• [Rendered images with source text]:

»»

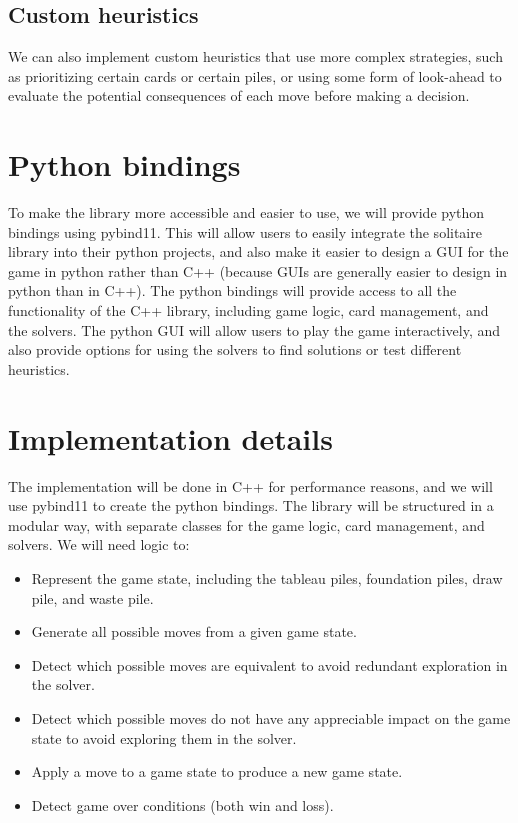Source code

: \documentclass[11pt]{article}
\begin{document}
\subsection{Custom heuristics}
We can also implement custom heuristics that use more complex strategies, such as prioritizing certain cards or certain piles, or using some form of look-ahead to evaluate the potential consequences of each move before making a decision.

\section{Python bindings}

To make the library more accessible and easier to use, we will provide python bindings using pybind11.
This will allow users to easily integrate the solitaire library into their python projects, and also make it easier to design a GUI for the game in python rather than C++ (because GUIs are generally easier to design in python than in C++).
The python bindings will provide access to all the functionality of the C++ library, including game logic, card management, and the solvers.
The python GUI will allow users to play the game interactively, and also provide options for using the solvers to find solutions or test different heuristics.

\section{Implementation details}

The implementation will be done in C++ for performance reasons, and we will use pybind11 to create the python bindings.
The library will be structured in a modular way, with separate classes for the game logic, card management, and solvers.
We will need logic to:
\begin{itemize}
    \item Represent the game state, including the tableau piles, foundation piles, draw pile, and waste pile.
    \item Generate all possible moves from a given game state.
    \item Detect which possible moves are equivalent to avoid redundant exploration in the solver.
    \item Detect which possible moves do not have any appreciable impact on the game state to avoid exploring them in the solver.
    \item Apply a move to a game state to produce a new game state.
    \item Detect game over conditions (both win and loss).
\end{itemize}
\end{document}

««

• [WHAT THE TASK REQUIRES]: Go line by line through the records and copy those that contain the word "more".

• [TASK RESULT]:
We can also implement custom heuristics that use more complex strategies, such as prioritizing certain cards or certain piles, or using some form of look-ahead to evaluate the potential consequences of each move before making a decision.
To make the library more accessible and easier to use, we will provide python bindings using pybind11.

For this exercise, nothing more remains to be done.